There’s a running joke on X (fka Twitter) about how owning a Range Rover is like inviting a mechanic to join your family. For Afolabi ‘Folastag’ Fasanmi, that’s a lived reality. His mechanic has invited him to his wedding and even asked him to be on the ‘High Table’, a telltale sign of how much business Folastag and his Range Rover have brought the mechanic’s way.
Three years ago, the Lagos-based photographer and chef, bought a 2009 Range Rover as his first car—not because it was sensible, but because it made sense to him. He needed space for camera rigs and catering equipment. He wanted a car that announced itself. And, like many Nigerians navigating a class-conscious society, he understood that how you arrive often determines how you are received. He had considered the Lexus, Toyota RAV4 and even a BMW X6 but the Range Rover called out to him the most.
What he didn’t anticipate was that the car would also become a crash course in mechanical literacy, financial discipline, and emotional endurance. There are easier ways to learn about cars. Folastag chose the hard one.
Welcome to the first episode of Owner’s Corner, 234Drive’s new series exploring what it really means to live with a car in Nigeria.
Why a Range Rover, of All Cars?
From the outside, the Range Rover performs exactly as advertised. It is fast, imposing, and stable on Nigerian roads that seem designed to punish smaller vehicles. It glides through floods, absorbs potholes, and still carries the visual authority that turns heads at events. The engine, Folastag says, has never been the problem. The problems abound elsewhere, in the components that surround it, and the ecosystem that services them.
Within the first three months of ownership, he spent nearly ₦3 million fixing issues he didn’t even know existed when he bought the car. Steering rack. Steering pump. Suspension. Electrical faults. Each visit to the mechanic felt small— ₦20,000 here, ₦50,000 there —until the totals quietly stacked into hundreds of thousands. “You think you’re done,” he says, “then they tell you one more thing remains.”
Frequent suspension issues were a natural result of bad Lagos roads.

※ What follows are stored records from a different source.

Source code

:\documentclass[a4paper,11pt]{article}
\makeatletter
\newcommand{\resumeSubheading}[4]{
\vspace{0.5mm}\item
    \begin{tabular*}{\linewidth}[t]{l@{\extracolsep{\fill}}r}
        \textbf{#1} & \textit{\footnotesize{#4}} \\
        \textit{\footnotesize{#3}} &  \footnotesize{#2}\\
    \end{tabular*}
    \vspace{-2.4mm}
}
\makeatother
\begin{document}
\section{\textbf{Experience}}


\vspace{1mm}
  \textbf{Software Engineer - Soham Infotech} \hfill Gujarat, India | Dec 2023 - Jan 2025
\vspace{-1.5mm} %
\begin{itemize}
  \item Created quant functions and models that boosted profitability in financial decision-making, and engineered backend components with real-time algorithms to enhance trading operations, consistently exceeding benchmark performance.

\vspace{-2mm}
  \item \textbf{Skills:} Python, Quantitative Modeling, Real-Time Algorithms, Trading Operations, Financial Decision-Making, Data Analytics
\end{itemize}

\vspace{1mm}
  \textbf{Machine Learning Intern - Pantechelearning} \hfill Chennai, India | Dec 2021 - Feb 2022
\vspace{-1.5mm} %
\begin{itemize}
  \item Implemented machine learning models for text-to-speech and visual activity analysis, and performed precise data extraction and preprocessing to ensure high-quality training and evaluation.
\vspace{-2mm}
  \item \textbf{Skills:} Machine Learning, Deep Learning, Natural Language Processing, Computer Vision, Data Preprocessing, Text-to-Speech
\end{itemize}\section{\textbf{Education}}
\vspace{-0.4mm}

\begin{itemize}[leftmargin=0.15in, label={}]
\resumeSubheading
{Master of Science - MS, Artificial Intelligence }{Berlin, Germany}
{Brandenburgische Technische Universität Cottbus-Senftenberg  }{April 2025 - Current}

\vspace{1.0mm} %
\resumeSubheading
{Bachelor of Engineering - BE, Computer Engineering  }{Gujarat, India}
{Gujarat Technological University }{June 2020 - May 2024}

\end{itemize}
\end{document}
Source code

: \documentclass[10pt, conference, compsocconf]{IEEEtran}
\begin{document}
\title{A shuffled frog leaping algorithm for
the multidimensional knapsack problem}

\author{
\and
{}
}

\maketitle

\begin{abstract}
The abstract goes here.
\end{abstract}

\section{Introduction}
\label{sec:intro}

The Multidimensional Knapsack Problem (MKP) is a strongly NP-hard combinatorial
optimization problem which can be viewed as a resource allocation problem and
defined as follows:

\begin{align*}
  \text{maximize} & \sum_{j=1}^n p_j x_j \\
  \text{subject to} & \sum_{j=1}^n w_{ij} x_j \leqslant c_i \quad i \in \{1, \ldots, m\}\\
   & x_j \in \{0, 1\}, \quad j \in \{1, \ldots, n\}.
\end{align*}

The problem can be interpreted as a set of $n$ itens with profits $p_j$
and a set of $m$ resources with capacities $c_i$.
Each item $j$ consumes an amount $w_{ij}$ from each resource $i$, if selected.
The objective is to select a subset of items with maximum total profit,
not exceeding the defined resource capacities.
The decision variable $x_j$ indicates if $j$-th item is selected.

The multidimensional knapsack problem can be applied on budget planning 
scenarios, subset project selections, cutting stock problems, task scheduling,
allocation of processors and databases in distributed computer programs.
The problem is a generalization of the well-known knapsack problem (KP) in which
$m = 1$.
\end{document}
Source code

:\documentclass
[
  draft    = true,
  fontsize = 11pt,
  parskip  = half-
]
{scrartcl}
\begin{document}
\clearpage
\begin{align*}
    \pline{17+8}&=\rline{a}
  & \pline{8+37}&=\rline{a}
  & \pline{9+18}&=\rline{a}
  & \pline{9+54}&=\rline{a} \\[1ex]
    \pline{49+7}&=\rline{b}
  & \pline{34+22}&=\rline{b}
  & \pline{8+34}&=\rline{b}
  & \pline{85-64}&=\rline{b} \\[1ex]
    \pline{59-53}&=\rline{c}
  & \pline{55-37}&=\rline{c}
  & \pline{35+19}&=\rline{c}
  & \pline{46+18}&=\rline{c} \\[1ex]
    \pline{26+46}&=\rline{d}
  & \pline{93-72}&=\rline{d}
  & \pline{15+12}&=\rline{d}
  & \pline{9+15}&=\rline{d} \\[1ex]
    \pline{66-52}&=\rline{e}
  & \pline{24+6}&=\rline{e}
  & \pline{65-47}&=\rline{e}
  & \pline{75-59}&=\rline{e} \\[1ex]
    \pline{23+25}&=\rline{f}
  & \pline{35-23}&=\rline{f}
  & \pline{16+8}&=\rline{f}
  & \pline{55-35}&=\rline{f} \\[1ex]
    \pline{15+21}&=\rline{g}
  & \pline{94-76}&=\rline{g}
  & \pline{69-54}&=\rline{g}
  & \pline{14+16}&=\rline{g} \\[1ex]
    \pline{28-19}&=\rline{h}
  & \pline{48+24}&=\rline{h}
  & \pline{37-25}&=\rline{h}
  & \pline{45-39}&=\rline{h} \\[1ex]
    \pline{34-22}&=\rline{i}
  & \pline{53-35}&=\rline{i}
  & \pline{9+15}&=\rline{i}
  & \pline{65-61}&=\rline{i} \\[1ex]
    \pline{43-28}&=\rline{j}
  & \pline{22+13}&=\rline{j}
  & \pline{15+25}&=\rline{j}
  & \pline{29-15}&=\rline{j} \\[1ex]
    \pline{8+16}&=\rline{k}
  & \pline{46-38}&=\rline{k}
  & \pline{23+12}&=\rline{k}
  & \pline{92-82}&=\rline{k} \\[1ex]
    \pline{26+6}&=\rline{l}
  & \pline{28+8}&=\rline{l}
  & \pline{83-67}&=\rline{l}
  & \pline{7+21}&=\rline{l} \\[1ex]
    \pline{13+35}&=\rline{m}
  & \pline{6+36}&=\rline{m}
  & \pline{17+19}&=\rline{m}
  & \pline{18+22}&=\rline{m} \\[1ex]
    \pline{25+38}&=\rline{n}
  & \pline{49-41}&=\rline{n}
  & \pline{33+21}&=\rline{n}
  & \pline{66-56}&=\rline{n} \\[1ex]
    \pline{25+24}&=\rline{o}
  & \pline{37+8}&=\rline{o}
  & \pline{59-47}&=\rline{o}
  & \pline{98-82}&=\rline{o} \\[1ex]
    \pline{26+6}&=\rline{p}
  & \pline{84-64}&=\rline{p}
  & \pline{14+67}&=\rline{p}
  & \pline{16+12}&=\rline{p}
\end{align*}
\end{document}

The original air suspension failed repeatedly. Eventually, Fola converted to manual absorbers—not out of preference, but survival. “Look at my street,” he says, pointing out speed bumps and broken asphalt. “Why won’t I have suspension problems?”
Flooding, at least, isn’t an issue. When Lagos floods, the Range Rover drives. Others swim.
Interestingly, a lot of the damage has come from working with a litany of bad mechanics—bad not because they are clueless about cars as a whole, but because they are often dishonest about how well they can really handle a Range Rover. At some point, Folastag stopped asking “can you fix a Range Rover?” to of course be met with false yeses, and started looking for specialised mechanics who had been tried and tested. But before he learnt to do this, a faulty electrical repair left the car completely dead in Lekki during a multi-day shoot, forcing a tow and weeks of rewiring that required replacing the car’s “brain.” Experience, they say, is the best teacher.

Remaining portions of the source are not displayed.